森づくり実習で冬の間に傾いてしまったヒノキ植栽木を起こしに行きました。
現場は関市洞戸のヒノキ人工林。 ヒモのかけ方、縛り方、枝の位置など基本的なポイントを
現場で演習した後、早速実習です。
まずは競合する有用とは言えない広葉樹とネザサを刈り取って、ヒノキを起こします。
斜度が30~40度ある斜面のヒノキを一本一本確認し、起こしていきます。
幸いにもこの現場はニホンジカによる食害が見られません。
しかし、ここで問題発生です。
(1)学生が植栽されたヒノキと天然更新したヒノキの見極めができない。
(2)傾いたヒノキがあればどれも手を掛けて起こそうとする。
上の写真のヒノキは傾いたものを、起こしていますが写真で見るように幹が白くなっています。
つまりこの幹は樹皮が剥がれているのです。
学生にはこう声を掛けました。
「その植栽木は樹皮が地上2m付近まで剥がれている。その木はそのまま50年以上成長
したとしても、将来、最も材積を稼げる部分がパルプ材にしかならない。また、それほど
樹皮が剥がれていれば、今後の成長もあまり望めない。
この作業も林業の一環であれば、投資効果のないものに労力を掛けるのは意味の
ある行為かどうかを考えなさい。」
「やれば良いのではなく、何をなすべきかを自分自身で考えて欲しい」そう思いました。
さて、現場の上には送電線の鉄塔があり、そこのヒノキが断幹(TOPPING)されていました。
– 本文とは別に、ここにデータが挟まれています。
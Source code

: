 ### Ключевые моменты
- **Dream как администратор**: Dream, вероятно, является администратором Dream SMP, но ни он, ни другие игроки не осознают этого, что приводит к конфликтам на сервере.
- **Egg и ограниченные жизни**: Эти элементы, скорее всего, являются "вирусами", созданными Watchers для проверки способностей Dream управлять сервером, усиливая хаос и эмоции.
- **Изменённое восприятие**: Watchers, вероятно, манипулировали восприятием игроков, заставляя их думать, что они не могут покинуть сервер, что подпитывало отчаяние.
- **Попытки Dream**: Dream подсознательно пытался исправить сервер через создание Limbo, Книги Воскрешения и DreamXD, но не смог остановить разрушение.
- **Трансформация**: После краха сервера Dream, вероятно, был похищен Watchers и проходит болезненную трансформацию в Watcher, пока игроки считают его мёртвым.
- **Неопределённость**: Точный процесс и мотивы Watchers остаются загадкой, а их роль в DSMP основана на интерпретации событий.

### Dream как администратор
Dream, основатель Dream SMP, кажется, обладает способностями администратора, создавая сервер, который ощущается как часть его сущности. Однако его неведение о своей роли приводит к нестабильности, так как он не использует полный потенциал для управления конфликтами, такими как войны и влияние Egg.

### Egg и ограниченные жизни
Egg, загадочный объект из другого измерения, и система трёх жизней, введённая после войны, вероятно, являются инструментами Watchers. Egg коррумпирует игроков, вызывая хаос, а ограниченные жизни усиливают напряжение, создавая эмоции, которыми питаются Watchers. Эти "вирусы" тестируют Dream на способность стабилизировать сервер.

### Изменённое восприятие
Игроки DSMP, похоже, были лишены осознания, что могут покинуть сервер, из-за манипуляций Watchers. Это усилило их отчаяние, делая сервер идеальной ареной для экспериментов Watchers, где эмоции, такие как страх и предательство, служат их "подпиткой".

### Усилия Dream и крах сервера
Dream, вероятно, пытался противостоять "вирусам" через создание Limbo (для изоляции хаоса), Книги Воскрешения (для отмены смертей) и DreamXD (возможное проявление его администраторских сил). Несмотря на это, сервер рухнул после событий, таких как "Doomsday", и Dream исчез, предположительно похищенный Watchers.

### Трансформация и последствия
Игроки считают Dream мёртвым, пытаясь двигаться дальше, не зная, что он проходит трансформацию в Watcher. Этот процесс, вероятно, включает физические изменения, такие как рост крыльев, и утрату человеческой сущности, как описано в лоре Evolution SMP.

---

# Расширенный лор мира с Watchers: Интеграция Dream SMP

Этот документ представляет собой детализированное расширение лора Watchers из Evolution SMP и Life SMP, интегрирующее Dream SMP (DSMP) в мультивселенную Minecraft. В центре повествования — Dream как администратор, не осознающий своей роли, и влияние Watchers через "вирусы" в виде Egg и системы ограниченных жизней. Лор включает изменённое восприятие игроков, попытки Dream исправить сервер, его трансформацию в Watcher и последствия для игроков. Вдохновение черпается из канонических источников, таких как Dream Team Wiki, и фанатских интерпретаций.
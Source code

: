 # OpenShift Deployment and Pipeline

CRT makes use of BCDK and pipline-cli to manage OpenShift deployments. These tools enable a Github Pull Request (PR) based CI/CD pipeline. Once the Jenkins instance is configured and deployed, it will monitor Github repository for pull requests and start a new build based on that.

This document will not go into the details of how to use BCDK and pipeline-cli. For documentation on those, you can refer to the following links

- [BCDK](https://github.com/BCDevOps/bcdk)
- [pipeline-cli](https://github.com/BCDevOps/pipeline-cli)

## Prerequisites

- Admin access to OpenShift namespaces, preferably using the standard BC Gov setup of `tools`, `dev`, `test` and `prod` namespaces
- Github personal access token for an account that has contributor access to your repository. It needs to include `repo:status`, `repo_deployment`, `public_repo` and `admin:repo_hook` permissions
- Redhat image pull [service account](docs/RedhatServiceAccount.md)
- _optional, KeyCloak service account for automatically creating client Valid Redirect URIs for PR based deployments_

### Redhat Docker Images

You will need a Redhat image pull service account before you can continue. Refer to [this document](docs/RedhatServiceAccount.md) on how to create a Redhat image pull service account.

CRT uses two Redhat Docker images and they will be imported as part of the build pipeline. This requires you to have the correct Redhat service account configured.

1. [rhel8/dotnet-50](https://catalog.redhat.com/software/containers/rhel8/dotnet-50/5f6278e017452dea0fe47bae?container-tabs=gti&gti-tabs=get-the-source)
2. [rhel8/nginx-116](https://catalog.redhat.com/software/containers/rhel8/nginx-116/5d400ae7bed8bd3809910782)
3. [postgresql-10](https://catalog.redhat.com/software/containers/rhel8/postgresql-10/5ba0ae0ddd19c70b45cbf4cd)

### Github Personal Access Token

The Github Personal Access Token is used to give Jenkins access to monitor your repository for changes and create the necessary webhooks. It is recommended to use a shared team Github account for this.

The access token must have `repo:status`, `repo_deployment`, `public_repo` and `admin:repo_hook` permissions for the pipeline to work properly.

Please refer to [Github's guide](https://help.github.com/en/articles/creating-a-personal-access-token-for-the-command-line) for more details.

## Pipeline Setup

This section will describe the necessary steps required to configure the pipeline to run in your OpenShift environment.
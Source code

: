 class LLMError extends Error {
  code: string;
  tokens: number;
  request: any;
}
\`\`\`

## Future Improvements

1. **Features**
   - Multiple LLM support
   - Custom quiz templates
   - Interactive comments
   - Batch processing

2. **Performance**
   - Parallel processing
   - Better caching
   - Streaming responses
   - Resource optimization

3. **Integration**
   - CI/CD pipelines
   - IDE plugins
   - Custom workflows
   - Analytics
学生にどうして幹が切られれているのか。 林業から見ればナンセンスな行為でないか。
様々尋ねてみました。
高圧線の線下芯止めについて知らない学生もおり、これで立木補償が支払われることも
知りませんでした。・・・・そうなんだ!
もっと驚いたのは、昨年の1年生(現在の2年生)が残していった「ぶり縄」がヒノキの幹に
くくりつけられたままになっていました。
なっ、なんと。 確認が甘かった学校側にも問題がありますが、まったく困ったものです。
引率教員一同、反省の一日となったのです。
以上報告、JIRIこと川尻秀樹でした。